Auditorium Parco della Musica: lesa dignità di una signora cieca

L’accaduto è stato comunicato tramite una nota al Presidente e all’A.D. della Fondazione Musica per Roma e a tutte le cariche istituzionali competenti di Roma Capitale
Comunicato stampa - 27 Luglio 2020

“Ancora fatti inammissibili e deplorevoli nei confronti di persone disabili. Stavolta protagonista del fatto è un addetto alla sicurezza dell’Auditorium Parco della Musica che, probabilmente troppo immedesimato nel suo ruolo di “sceriffo” ha umiliato una signora non vedente socia dell’Unione Italiana Ciechi e Ipovedenti di Roma, accompagnata dal suo cane guida, impedendole prima di entrare in sala se non dopo accese dimostranze, e poi di non poter assistere al concerto dal posto prenotato.

Ma andiamo per ordine, è lunedì 20 luglio 2020 serata speciale all’Auditorium Parco della Musica va in scena il concerto dell’attore e cantautore Neri Marcoré, un omaggio per gli ottanta anni di Francesco Guccini previsto per il 14 giugno ma rimandato per il Covid. La nostra socia giunta all’ingresso è stata bloccata da un addetto alla sicurezza, che le ha vietato l’accesso con il cane, non tenendo conto dell’importanza del ruolo e del lavoro di un Cane Guida, ma soprattutto delle norme vigenti più volte citate dalla Sig.ra stessa. E solo dopo le sue perentorie dimostranze è stata fatta entrare in sala come se fosse un favore e non un diritto, facendola inoltre sedere in altro posto rispetto a quello acquistato.
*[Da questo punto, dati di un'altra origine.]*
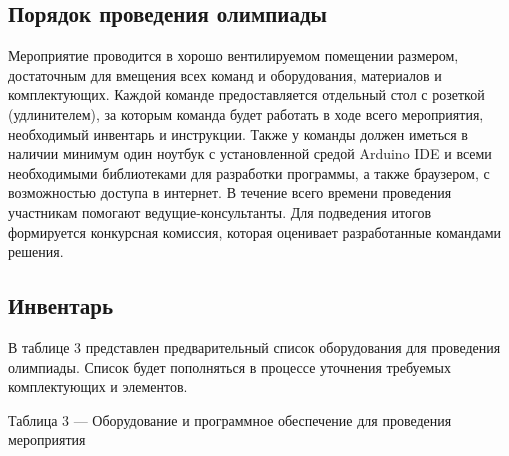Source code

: \begin{longtable}{|c|p{6cm}|p{8cm}|}
\end{longtable}

\subsection*{Порядок проведения олимпиады}

Мероприятие проводится в хорошо вентилируемом помещении размером, достаточным для вмещения всех команд и оборудования, материалов и комплектующих. Каждой команде предоставляется отдельный стол с розеткой (удлинителем), за которым команда будет работать в ходе всего мероприятия, необходимый инвентарь и инструкции. Также у команды должен иметься в наличии минимум один ноутбук с установленной средой Arduino IDE и всеми необходимыми библиотеками для разработки программы, а также браузером, с возможностью доступа в интернет. В течение всего времени проведения участникам помогают ведущие-консультанты. Для подведения итогов формируется конкурсная комиссия, которая оценивает разработанные командами решения.

\subsection*{Инвентарь}

В таблице 3 представлен предварительный список оборудования для проведения олимпиады. Список будет пополняться в процессе уточнения требуемых комплектующих и элементов.


Таблица 3 — Оборудование и программное обеспечение для проведения мероприятия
Siamo costretti per l’ennesima volta a denunciare questi assurdi fatti e ricordare che la legge dell’8 febbraio 2006, n. 60 “Modifica alla legge 14 febbraio 1974, n. 37, in materia di accesso dei cani guida dei ciechi sui mezzi di trasporto pubblico e negli esercizi aperti al pubblico” garantisce l’accesso al cane guida ovunque e sanziona il trasgressore con ammende da 500 a 2.500 euro.
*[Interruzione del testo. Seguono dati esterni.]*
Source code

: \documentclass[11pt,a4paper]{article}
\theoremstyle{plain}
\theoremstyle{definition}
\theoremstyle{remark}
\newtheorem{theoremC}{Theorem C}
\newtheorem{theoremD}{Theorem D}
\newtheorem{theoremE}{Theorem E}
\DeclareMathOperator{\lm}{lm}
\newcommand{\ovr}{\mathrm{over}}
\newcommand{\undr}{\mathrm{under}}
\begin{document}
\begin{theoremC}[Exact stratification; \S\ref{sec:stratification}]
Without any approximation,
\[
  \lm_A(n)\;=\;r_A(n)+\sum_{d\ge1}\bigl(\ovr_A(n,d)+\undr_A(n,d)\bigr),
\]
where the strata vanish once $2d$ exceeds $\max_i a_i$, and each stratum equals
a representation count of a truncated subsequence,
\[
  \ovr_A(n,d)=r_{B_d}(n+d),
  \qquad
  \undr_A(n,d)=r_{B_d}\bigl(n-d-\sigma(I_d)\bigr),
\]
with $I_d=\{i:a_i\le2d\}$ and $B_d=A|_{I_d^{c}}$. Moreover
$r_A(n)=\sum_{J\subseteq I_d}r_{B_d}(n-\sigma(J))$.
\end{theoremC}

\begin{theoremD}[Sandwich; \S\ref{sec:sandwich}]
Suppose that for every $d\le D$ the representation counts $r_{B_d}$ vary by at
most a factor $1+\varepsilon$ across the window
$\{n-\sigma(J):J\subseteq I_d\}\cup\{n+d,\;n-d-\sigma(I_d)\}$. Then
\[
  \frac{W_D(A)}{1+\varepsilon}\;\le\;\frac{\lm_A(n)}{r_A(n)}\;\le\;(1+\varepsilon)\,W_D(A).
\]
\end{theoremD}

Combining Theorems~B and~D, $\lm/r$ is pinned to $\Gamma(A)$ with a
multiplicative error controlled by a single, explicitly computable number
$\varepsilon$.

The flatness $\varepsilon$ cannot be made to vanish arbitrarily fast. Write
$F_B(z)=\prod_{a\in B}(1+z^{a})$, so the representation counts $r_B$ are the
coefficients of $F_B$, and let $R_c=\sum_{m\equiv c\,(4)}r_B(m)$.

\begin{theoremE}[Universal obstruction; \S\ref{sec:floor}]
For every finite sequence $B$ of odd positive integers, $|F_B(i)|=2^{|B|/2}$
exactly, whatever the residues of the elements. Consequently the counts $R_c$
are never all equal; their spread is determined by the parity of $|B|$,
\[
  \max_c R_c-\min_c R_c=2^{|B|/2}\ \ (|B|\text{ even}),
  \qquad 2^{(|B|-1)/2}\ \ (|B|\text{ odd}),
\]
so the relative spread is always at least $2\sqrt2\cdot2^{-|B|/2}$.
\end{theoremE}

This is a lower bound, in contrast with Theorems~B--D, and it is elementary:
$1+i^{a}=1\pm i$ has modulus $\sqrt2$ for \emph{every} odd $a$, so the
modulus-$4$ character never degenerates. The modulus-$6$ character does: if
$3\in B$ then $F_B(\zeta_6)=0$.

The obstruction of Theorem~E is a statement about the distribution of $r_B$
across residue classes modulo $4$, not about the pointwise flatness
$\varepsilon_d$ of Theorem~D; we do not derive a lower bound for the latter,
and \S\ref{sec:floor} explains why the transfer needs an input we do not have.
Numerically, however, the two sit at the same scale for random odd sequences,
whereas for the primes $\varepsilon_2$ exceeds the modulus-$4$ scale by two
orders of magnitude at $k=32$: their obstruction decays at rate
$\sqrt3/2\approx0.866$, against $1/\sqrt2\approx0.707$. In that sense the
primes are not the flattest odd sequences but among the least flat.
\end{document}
Un vergognoso episodio subito da una Signora che si è sentita umiliata dal modo inammissibile con cui è stata trattata, con la serata rovinata da chi non conosce le leggi, ma soprattutto incapace di rispettare la dignità degli altri.”

L’accaduto è stato comunicato tramite una nota al Presidente e all’A.D. della Fondazione Musica per Roma e a tutte le cariche istituzionali competenti di Roma Capitale.